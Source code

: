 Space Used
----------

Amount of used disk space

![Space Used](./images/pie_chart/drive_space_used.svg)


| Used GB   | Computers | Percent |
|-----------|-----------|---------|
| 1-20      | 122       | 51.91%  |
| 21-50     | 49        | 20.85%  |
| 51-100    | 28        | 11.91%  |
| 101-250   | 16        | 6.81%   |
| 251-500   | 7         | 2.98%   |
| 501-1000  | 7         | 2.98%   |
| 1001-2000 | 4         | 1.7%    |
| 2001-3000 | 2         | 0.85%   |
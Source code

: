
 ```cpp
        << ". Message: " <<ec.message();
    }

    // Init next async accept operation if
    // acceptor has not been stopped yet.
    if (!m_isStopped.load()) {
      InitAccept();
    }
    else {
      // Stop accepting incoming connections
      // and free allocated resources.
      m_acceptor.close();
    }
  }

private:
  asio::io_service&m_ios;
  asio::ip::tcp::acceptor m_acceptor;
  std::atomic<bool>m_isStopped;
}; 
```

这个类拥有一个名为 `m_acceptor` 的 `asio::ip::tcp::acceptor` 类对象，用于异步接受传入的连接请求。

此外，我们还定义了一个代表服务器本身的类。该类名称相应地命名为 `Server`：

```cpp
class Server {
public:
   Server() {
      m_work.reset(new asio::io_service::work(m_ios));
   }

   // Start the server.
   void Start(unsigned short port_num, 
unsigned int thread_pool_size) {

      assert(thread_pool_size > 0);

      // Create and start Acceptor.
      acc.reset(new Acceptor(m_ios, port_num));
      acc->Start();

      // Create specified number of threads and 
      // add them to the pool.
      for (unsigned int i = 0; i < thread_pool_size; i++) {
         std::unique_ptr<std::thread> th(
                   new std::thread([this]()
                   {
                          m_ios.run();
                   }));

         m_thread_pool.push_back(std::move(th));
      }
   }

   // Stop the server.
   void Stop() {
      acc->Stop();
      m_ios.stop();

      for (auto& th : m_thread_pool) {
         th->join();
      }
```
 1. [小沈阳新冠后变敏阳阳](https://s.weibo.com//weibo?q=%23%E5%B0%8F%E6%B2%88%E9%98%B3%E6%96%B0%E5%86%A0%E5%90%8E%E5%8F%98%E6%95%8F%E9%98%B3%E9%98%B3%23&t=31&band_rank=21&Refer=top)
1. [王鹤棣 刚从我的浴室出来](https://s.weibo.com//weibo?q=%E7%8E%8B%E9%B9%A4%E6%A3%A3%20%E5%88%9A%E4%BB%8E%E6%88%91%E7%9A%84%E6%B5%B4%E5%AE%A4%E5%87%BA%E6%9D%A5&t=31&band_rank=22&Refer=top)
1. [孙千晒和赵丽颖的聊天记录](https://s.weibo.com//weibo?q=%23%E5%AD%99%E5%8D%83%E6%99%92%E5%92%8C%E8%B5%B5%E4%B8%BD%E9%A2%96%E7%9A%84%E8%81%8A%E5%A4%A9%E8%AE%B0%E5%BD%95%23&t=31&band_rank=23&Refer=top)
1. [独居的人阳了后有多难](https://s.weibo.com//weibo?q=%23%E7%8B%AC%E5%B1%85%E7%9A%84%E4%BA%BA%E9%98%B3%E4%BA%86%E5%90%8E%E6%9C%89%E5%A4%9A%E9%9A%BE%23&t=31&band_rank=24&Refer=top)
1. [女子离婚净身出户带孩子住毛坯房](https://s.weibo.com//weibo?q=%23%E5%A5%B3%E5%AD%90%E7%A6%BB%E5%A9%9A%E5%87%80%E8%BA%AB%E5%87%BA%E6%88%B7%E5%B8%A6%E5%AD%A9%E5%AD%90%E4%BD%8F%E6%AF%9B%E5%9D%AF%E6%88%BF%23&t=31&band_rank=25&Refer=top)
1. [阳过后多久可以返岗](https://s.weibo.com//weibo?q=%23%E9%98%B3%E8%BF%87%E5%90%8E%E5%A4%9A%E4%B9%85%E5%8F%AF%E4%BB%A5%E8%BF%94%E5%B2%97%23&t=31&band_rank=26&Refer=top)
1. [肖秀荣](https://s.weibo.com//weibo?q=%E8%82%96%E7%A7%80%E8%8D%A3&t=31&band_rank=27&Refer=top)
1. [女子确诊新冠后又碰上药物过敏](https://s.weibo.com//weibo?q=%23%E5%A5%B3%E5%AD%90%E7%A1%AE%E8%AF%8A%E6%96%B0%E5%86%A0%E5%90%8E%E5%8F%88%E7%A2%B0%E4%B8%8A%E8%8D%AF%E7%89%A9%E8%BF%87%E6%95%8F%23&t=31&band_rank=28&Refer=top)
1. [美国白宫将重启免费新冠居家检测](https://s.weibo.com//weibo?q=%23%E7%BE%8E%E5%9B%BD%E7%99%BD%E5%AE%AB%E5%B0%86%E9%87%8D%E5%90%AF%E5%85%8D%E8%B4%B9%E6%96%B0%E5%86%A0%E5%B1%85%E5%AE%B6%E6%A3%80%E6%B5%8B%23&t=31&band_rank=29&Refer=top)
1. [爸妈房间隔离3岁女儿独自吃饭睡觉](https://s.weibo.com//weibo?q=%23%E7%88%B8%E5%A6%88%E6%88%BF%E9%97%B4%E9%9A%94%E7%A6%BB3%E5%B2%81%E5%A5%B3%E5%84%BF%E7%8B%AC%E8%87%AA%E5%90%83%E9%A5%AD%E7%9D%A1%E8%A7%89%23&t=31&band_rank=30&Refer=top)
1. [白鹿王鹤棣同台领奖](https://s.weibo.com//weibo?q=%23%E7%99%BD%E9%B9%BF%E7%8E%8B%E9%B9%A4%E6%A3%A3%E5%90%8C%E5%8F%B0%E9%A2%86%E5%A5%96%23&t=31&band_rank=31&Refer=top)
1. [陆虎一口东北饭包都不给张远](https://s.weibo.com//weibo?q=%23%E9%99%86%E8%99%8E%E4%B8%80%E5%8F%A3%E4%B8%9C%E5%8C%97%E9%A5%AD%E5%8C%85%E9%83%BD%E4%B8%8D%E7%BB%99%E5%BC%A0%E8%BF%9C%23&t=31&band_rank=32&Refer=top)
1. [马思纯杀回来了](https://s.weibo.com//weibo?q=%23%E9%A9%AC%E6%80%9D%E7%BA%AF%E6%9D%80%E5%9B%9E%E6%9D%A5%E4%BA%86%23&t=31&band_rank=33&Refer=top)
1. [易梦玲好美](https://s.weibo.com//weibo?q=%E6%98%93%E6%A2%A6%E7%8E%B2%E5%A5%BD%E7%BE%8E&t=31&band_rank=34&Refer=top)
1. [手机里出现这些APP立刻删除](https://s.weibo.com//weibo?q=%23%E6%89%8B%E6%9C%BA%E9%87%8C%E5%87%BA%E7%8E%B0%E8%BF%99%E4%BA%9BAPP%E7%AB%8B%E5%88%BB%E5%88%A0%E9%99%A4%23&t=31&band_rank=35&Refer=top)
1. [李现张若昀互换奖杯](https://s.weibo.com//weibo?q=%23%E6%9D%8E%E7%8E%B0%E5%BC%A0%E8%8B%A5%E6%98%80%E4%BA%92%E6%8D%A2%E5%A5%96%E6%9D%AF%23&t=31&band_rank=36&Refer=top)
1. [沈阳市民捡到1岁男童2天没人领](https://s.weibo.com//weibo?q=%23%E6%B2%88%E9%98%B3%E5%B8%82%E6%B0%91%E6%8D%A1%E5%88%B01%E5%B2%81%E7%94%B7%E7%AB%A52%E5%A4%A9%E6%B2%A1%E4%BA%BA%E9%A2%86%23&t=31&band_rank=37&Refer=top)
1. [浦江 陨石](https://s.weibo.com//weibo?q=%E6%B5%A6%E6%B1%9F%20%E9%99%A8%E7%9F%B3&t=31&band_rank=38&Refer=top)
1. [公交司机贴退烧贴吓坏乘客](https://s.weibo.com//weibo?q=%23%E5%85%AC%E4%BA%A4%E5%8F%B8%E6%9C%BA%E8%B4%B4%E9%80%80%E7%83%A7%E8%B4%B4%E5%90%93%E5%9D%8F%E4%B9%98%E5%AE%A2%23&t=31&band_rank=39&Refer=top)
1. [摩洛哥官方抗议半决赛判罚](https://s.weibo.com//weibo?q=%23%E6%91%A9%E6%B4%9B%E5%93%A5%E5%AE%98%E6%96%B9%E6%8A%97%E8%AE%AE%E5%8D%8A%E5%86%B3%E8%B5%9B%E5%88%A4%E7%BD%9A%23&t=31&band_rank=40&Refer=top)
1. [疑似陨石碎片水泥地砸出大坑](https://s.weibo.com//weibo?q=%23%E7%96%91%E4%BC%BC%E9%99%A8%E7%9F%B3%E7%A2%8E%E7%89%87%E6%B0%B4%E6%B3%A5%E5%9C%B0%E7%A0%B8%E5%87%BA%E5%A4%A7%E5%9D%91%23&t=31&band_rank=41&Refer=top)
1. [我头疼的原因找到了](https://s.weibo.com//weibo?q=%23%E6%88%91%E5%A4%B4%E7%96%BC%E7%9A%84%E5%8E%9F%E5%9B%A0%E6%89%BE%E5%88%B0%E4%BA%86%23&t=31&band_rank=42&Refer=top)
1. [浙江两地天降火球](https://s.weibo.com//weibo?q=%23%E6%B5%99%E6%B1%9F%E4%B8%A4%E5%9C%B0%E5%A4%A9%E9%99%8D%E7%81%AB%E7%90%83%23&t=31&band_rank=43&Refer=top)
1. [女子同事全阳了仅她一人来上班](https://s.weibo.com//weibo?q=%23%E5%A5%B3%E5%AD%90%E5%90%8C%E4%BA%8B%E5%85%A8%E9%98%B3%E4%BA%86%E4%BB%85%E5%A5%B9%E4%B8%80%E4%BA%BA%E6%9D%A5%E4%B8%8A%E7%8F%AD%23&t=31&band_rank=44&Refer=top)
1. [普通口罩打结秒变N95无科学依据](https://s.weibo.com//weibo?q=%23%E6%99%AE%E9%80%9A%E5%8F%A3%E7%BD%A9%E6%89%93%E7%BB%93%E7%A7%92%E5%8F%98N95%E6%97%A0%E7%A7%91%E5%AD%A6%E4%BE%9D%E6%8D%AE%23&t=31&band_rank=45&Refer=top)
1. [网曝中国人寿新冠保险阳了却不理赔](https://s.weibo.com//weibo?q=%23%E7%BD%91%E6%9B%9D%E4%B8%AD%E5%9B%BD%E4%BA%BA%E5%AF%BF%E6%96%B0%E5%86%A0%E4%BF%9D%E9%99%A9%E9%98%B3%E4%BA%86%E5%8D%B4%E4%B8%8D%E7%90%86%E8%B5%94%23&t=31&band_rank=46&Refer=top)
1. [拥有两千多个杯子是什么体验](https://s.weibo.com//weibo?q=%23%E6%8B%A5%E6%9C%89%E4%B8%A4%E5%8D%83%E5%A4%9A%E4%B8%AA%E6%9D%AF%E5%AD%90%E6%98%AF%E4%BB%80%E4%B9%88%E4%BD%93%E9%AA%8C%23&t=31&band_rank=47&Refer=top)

*Your task*. Filter the records above and return every line that holds the word "asio".

*Written reply*.
  asio::io_service&m_ios;
  asio::ip::tcp::acceptor m_acceptor;
这个类拥有一个名为 `m_acceptor` 的 `asio::ip::tcp::acceptor` 类对象，用于异步接受传入的连接请求。
      m_work.reset(new asio::io_service::work(m_ios));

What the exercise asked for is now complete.